FIG. 16 illustrates an example of a Storage Management Table 212-11 in the memory 212 of FIG. 14. The Storage Management Table 212-11 includes columns of the Volume Number 212-11-1 as the index of the volume used by the host computer, and Volume WWN representing the ID of volume in the system, WWPN 212-11-3 representing the ID of connected port of Network Switch 300.

FIG. 17 illustrates an example of a process flow of the Configuration Control 212-22 in the memory 212 of FIG. 14. The program starts at 212-22-1. In step 212-22-2, the program checks if the CPU 211 received a volume request or path change the Storage Management Table 212-11 according to the request from the system monitoring server 500. If the request was received, the program changes the volume or path according to the request from the system monitoring server 500 in step 212-22-3. If the request was not received, the program moves to step 212-22-4. The program ends at step 212-22-4.

FIG. 18 illustrates the hardware configuration of a System Monitoring Server 500 of FIG. 1. The System Monitoring Server 500 includes a Memory 512, a CPU 511 controlling the Host Computers 200, and a network interface NIC 514. The Memory 512 stores programs and tables for CPU 511. The network interface NIC 214 receives availability information from Storage Subsystems 100 and sends configuration change requirement to Host Computers 200 and Storage Subsystems 100.

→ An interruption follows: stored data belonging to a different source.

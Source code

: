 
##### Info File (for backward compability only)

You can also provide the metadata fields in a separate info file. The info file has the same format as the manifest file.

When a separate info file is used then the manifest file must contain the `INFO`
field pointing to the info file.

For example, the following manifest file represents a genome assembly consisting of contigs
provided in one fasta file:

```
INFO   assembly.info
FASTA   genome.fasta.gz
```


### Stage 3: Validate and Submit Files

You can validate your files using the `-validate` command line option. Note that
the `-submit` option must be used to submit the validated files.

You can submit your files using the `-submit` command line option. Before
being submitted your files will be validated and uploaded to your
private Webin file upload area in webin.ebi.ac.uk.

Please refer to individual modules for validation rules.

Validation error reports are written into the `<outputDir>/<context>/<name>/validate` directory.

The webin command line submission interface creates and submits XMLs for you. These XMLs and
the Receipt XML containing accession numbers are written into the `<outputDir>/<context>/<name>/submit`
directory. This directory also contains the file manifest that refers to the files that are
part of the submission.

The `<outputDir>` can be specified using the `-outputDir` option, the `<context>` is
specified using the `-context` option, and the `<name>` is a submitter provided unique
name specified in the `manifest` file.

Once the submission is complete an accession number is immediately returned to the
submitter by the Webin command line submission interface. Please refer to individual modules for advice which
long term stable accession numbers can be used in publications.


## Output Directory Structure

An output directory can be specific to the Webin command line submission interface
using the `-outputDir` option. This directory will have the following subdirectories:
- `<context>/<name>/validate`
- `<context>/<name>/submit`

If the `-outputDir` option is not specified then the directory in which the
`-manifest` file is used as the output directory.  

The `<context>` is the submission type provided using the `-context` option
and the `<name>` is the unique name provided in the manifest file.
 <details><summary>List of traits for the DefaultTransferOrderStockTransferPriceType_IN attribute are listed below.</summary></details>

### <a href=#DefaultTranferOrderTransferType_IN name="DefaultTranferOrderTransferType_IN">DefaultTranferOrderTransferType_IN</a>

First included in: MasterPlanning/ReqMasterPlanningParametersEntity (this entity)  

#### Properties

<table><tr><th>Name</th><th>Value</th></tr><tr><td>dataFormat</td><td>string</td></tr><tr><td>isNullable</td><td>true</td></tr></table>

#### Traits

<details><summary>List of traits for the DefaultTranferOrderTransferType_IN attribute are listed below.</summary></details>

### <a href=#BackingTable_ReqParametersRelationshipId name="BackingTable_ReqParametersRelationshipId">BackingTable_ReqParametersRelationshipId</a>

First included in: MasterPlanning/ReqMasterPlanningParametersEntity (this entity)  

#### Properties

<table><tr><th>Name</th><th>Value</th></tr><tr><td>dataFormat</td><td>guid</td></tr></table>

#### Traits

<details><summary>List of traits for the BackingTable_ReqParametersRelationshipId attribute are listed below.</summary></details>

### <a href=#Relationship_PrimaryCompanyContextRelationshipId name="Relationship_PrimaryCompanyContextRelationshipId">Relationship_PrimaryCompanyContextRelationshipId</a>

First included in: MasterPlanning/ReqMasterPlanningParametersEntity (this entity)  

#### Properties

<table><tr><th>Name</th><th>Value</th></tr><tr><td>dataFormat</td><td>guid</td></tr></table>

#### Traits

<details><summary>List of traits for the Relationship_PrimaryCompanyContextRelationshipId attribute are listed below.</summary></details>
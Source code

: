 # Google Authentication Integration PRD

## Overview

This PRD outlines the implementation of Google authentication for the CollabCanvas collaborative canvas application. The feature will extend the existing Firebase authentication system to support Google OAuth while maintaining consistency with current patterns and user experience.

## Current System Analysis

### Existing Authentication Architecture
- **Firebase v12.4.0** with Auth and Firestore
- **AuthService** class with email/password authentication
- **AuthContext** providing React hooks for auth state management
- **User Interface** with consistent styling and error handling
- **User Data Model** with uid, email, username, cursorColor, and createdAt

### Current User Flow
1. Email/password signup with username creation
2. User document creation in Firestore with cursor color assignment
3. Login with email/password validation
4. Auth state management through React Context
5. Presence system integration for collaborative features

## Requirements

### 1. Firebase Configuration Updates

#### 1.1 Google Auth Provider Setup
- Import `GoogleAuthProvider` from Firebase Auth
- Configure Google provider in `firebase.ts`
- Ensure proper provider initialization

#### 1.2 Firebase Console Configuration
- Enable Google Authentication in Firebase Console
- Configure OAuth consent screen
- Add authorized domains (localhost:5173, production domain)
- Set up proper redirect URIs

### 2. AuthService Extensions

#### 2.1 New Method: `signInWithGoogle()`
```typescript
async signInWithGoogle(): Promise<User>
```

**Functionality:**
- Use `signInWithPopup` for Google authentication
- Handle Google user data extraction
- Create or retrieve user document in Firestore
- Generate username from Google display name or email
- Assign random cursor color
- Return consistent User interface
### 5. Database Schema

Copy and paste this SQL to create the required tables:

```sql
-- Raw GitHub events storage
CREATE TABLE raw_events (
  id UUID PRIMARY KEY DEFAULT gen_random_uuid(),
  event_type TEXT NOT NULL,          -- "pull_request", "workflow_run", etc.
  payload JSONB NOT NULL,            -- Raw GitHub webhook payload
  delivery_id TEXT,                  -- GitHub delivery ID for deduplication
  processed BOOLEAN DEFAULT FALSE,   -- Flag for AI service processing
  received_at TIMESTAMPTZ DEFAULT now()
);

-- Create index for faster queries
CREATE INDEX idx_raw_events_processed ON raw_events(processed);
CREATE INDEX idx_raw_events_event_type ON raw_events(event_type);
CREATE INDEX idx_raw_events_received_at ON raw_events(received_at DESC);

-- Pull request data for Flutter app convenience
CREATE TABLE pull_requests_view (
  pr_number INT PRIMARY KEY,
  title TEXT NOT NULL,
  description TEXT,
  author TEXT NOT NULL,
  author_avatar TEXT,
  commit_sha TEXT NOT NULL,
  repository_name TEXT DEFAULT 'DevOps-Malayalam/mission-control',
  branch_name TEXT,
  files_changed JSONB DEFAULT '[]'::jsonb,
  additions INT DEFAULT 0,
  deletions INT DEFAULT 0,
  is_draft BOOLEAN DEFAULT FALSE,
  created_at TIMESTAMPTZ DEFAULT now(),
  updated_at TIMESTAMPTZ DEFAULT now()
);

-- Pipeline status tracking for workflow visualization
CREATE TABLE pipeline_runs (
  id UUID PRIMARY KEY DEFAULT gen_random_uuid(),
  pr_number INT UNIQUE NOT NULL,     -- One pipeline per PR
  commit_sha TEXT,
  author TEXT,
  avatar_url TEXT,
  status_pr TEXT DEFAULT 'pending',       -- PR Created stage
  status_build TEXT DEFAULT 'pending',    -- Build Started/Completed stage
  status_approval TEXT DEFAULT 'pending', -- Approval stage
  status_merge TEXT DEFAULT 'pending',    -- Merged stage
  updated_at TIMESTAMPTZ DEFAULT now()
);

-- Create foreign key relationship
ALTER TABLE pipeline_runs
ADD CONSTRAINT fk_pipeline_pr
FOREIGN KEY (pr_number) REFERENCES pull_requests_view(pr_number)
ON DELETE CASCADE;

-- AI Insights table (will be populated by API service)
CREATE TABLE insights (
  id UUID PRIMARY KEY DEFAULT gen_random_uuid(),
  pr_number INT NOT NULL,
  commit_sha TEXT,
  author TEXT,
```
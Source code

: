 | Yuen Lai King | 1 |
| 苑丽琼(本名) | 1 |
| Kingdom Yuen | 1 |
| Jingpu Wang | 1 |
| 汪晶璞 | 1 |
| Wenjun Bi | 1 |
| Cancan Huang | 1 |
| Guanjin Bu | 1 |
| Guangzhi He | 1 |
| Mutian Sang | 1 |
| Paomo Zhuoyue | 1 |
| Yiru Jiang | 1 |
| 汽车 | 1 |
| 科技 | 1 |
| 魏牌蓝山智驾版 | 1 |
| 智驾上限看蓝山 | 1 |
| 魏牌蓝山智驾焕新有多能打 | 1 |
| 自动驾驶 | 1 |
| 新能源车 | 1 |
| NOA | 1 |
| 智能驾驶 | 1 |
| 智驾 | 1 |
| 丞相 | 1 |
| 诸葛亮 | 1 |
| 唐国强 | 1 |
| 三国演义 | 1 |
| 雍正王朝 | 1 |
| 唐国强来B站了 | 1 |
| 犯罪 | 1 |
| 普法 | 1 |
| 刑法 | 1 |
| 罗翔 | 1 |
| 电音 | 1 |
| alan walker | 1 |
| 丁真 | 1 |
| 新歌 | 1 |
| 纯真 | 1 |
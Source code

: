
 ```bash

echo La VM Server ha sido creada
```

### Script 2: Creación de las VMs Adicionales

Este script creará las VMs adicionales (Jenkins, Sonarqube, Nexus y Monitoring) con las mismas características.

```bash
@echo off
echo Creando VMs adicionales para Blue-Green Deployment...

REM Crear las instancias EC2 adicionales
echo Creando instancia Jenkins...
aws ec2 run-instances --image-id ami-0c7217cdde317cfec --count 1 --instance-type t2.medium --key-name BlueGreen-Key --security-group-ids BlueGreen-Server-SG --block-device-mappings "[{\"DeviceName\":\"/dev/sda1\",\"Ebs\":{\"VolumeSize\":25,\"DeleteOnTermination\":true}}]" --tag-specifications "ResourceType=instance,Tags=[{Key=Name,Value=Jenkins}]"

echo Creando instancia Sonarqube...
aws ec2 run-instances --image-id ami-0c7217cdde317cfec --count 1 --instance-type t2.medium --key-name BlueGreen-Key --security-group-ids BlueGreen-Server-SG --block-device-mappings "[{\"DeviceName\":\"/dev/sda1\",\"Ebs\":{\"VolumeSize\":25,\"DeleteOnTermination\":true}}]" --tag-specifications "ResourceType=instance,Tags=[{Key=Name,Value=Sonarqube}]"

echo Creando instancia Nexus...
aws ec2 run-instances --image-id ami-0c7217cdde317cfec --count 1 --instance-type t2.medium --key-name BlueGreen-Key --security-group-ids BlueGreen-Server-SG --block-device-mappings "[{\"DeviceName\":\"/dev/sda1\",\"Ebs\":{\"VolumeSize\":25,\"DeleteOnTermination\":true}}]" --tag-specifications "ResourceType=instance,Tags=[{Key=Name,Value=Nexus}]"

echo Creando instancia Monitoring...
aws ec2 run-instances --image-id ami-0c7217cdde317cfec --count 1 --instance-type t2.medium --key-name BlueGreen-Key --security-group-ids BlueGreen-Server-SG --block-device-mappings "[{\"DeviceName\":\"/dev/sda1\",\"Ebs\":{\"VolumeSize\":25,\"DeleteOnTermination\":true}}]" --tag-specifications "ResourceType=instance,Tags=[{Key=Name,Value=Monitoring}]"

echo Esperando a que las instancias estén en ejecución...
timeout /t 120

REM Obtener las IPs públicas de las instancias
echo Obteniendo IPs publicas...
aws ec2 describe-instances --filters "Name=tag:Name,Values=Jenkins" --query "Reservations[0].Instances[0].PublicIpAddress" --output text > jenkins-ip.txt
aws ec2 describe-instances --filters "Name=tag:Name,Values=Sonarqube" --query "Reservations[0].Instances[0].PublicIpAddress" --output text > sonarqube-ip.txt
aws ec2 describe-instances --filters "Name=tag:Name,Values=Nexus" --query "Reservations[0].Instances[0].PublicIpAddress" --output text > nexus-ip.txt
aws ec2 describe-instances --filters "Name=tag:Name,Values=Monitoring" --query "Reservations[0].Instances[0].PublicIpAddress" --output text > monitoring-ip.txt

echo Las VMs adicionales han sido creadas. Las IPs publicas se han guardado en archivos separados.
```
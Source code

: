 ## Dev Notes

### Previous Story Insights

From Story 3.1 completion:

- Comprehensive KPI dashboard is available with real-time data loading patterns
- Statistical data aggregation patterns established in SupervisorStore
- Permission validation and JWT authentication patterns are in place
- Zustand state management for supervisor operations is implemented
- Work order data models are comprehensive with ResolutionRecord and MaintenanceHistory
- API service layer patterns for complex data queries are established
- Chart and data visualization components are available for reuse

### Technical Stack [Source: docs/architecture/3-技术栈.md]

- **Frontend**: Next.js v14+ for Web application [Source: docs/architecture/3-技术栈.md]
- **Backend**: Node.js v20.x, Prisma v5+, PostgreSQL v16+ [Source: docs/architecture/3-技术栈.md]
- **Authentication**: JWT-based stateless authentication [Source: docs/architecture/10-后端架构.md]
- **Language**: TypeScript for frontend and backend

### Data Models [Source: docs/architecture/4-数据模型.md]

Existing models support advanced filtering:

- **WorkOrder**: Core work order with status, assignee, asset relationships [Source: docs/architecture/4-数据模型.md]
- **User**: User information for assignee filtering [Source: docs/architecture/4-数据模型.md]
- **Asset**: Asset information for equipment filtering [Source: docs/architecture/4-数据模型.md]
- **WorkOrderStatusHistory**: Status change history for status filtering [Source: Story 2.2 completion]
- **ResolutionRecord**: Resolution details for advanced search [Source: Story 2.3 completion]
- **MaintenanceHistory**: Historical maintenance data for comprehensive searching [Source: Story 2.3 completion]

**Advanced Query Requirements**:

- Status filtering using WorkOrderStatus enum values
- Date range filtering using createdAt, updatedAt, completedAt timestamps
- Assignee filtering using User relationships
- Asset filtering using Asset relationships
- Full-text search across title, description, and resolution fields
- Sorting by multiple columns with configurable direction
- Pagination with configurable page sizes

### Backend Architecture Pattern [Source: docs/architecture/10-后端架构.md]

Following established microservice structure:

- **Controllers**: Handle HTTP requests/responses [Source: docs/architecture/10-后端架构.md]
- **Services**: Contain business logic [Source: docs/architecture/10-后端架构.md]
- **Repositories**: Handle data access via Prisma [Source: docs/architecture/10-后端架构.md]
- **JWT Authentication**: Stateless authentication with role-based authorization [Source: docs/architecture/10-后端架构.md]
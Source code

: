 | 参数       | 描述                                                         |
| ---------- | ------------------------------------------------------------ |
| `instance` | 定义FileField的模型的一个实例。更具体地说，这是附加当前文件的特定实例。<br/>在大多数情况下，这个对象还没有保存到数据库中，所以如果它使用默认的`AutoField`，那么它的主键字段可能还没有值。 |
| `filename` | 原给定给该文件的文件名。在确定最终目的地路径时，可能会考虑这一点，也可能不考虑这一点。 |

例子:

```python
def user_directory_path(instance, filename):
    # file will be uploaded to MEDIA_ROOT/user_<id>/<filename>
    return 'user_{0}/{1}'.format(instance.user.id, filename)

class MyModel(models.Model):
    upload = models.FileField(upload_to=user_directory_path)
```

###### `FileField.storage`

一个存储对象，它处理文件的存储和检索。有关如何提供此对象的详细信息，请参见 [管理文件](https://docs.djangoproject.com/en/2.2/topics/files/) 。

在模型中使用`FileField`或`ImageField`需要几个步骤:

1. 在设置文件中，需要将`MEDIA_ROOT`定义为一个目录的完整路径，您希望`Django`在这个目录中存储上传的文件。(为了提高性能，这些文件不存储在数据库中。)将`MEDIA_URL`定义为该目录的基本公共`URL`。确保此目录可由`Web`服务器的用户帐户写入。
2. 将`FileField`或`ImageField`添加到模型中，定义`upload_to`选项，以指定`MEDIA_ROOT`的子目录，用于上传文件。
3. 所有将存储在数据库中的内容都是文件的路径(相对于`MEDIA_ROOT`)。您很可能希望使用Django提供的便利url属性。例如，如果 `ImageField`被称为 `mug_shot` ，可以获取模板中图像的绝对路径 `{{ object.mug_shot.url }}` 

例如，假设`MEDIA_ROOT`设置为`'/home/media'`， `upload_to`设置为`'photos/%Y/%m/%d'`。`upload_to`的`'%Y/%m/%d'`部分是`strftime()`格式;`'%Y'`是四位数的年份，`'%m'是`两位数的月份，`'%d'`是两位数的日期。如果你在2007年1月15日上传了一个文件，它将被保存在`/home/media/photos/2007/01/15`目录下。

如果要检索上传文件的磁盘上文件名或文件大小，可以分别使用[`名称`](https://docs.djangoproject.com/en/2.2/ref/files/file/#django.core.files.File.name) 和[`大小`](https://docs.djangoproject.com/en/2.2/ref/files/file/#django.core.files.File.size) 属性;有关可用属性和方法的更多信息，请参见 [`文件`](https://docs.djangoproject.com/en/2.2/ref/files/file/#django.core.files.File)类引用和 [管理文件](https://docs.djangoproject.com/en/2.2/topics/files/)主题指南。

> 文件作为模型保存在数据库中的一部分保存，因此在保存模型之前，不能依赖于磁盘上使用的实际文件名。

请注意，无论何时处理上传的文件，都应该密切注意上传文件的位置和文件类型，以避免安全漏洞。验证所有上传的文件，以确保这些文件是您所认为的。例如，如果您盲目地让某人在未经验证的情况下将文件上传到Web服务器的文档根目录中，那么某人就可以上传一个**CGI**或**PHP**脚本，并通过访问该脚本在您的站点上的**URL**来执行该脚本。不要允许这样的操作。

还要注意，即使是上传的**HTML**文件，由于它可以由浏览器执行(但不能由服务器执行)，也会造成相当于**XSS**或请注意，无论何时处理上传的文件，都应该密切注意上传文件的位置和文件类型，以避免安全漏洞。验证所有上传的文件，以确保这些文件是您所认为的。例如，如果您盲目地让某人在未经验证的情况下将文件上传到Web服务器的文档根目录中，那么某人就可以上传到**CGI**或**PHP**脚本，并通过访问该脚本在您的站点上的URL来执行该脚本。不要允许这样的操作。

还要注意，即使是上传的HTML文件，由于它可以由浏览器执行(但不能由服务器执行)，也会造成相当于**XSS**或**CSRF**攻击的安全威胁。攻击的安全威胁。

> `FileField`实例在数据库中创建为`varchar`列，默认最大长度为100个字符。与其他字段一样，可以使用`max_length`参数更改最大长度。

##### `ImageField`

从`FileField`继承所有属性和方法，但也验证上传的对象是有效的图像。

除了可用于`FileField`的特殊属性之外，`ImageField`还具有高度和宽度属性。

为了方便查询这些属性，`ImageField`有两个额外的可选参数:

FIG. 19 illustrates an example of a memory 512 in the System Monitoring Server 500 of FIG. 18. The memory 512 includes a Storage Availability Management Table 512-11, a Volume Management Table 512-12, a Storage Availability Check Control 512-21, and a Volume Migration Control 512-22. The Storage Availability Management Table 512-11 stores storage availability information received from Storage Subsystems 100. The Volume Management Table 512-12 stores volume information, such as ID, path, storage, zoning of host computers and networks. The Storage Availability Check Control 512-21 is a program that calculates the storage availability using the Storage Availability Management Table 512-11, and finds low available storage subsystems that are subjected to migration. The Volume Migration Control 512-22 is a program that changes I/O path, migrates a volume from one of the Storage Subsystems 100 to an another Storage Subsystem 100 using the Volume Management Table 512-12.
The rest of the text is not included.